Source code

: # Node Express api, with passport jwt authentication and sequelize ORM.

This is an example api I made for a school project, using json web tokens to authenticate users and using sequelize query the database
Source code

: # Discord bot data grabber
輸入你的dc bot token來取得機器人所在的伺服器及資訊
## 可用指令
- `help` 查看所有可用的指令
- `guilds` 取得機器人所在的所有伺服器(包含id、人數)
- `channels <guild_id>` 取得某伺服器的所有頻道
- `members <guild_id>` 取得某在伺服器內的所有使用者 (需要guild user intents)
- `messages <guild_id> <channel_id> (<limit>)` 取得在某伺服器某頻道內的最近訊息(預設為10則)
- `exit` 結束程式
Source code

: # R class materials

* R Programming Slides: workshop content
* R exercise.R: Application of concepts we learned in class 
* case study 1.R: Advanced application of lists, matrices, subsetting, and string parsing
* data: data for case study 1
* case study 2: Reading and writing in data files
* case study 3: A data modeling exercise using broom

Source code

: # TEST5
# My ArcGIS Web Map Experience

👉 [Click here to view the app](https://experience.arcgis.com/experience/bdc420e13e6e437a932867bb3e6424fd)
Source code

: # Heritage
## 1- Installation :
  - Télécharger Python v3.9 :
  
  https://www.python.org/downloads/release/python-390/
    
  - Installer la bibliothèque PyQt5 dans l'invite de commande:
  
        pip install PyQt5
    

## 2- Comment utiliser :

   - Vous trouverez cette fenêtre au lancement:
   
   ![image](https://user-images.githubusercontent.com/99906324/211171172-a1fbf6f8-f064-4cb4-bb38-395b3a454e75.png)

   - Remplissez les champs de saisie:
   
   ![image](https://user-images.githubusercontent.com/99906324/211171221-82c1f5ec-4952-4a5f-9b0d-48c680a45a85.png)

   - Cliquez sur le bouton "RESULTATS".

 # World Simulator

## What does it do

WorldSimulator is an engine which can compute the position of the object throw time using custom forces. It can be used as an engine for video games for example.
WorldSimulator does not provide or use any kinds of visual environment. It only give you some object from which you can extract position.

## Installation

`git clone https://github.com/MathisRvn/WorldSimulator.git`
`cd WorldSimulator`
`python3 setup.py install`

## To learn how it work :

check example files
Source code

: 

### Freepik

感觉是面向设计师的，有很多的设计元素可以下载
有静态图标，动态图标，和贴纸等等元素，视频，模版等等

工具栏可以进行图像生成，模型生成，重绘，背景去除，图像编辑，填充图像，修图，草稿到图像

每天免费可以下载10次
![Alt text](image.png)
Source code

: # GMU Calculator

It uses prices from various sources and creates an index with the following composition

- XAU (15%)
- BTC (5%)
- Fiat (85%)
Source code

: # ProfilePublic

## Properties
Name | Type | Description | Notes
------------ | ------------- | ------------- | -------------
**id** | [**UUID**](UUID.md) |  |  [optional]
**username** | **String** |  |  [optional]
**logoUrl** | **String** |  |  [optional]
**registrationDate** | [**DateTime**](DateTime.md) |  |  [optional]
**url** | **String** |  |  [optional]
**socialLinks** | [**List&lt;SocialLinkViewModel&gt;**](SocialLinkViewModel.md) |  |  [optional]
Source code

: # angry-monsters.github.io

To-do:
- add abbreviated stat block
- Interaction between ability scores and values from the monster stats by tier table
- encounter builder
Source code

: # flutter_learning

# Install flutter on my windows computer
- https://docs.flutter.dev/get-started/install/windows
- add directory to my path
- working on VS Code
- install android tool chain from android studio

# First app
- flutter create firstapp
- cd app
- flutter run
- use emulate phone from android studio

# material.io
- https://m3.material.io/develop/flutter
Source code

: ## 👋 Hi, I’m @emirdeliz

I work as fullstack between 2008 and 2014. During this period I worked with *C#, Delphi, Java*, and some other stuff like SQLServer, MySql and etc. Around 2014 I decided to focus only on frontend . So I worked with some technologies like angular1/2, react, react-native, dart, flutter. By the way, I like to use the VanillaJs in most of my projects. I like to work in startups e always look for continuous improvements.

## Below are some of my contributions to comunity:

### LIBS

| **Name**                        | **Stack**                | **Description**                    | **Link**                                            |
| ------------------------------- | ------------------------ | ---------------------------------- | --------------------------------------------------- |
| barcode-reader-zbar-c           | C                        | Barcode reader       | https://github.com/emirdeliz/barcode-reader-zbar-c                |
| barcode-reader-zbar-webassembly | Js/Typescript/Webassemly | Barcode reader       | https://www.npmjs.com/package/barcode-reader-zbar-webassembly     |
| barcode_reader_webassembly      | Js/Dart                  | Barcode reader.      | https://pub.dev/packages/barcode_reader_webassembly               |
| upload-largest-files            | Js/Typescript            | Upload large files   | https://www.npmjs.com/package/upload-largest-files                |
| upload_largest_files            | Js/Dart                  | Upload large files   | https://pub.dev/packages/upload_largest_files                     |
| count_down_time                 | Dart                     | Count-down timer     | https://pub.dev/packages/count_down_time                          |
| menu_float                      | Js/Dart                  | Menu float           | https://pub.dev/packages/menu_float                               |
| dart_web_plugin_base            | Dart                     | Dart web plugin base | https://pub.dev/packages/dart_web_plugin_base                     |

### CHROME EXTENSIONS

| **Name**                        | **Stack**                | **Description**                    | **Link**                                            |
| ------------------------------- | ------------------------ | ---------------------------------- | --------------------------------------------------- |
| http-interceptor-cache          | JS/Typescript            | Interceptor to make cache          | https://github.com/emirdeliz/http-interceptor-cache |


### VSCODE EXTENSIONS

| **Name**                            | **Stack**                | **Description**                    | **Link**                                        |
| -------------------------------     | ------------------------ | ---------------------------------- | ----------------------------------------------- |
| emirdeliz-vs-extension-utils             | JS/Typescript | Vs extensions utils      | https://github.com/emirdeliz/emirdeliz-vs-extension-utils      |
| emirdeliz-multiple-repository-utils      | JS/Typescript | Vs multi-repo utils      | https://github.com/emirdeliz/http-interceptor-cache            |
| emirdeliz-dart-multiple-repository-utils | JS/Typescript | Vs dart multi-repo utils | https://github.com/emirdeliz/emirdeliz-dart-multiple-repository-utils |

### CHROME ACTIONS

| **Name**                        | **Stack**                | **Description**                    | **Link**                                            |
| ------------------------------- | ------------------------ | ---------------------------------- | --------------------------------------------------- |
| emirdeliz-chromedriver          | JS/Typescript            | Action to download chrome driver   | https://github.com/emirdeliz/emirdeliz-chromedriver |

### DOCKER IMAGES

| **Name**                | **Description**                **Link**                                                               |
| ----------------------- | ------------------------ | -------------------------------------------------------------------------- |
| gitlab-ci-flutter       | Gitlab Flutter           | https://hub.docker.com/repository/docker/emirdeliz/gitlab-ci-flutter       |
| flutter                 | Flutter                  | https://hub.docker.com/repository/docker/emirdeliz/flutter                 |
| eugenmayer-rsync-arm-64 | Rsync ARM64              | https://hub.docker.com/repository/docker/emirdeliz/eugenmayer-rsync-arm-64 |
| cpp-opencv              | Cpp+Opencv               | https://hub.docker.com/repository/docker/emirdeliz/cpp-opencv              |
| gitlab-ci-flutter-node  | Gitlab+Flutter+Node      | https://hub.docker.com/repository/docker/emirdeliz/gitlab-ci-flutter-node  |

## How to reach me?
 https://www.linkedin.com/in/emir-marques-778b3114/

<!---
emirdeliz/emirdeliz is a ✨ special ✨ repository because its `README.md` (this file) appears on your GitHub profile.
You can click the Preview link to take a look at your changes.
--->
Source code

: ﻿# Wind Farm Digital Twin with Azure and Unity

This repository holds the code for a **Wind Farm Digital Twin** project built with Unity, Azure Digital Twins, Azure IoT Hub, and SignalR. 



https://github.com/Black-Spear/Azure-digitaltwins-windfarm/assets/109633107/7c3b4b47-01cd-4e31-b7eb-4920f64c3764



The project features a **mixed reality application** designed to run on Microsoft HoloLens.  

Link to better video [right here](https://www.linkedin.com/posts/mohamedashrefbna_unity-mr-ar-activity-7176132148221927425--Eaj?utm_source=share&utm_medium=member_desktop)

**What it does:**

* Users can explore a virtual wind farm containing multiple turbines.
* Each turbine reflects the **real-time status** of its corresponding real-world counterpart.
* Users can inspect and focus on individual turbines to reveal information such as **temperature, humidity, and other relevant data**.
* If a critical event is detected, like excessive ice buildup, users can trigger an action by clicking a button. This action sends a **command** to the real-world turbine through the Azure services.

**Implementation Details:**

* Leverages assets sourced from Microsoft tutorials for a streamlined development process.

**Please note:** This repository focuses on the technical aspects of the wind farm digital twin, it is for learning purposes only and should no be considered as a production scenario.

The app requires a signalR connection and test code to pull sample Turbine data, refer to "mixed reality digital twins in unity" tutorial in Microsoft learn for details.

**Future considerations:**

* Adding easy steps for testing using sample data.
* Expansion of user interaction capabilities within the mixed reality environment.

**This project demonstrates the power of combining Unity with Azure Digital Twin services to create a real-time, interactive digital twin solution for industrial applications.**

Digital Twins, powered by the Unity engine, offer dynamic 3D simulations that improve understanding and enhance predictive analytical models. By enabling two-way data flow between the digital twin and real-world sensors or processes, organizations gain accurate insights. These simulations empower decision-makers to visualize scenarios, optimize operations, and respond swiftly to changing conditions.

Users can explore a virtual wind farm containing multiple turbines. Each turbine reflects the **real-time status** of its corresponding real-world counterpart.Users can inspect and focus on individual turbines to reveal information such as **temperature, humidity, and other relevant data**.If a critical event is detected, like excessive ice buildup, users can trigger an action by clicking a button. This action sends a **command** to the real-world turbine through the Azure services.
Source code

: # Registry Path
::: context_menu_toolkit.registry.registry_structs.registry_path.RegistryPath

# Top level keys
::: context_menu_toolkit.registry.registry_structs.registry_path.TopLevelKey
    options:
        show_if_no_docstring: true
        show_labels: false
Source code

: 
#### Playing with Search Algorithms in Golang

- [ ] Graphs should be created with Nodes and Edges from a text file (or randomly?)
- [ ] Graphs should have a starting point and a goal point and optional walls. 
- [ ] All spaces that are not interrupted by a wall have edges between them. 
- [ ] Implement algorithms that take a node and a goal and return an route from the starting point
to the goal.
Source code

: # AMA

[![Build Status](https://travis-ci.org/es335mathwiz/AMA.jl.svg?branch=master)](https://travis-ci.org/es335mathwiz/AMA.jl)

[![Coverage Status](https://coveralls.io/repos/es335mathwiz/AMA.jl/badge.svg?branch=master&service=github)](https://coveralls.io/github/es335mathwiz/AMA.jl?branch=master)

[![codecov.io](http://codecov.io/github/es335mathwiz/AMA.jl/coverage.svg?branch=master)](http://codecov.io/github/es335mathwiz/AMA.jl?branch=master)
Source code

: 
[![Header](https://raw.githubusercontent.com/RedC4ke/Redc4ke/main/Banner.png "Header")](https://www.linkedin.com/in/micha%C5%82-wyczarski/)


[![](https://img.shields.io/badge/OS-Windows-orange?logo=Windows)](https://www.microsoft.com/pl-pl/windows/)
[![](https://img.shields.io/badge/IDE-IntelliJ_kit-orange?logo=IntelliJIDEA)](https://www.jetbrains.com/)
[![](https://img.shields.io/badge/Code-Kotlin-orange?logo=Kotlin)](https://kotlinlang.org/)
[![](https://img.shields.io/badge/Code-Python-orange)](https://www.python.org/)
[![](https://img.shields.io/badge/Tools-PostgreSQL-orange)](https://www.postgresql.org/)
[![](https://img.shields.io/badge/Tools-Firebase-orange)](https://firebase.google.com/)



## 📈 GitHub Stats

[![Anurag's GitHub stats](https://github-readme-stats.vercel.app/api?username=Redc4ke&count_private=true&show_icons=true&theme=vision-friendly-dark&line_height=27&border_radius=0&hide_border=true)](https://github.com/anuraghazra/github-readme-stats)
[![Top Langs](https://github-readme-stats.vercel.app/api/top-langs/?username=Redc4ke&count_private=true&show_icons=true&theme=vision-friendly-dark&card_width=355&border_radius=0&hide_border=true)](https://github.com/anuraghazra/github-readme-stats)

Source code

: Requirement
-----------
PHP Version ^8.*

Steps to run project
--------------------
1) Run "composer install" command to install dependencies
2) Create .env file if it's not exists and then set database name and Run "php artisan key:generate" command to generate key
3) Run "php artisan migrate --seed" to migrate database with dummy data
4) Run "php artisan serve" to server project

> _The problem_: Please, from the material above, copy only the lines from the line with "pip install PyQt5" up to and including the line with "## What does it do", exactly as written.

> _Response below_:
        pip install PyQt5
    

## 2- Comment utiliser :

   - Vous trouverez cette fenêtre au lancement:
   
   ![image](https://user-images.githubusercontent.com/99906324/211171172-a1fbf6f8-f064-4cb4-bb38-395b3a454e75.png)

   - Remplissez les champs de saisie:
   
   ![image](https://user-images.githubusercontent.com/99906324/211171221-82c1f5ec-4952-4a5f-9b0d-48c680a45a85.png)

   - Cliquez sur le bouton "RESULTATS".

 # World Simulator

## What does it do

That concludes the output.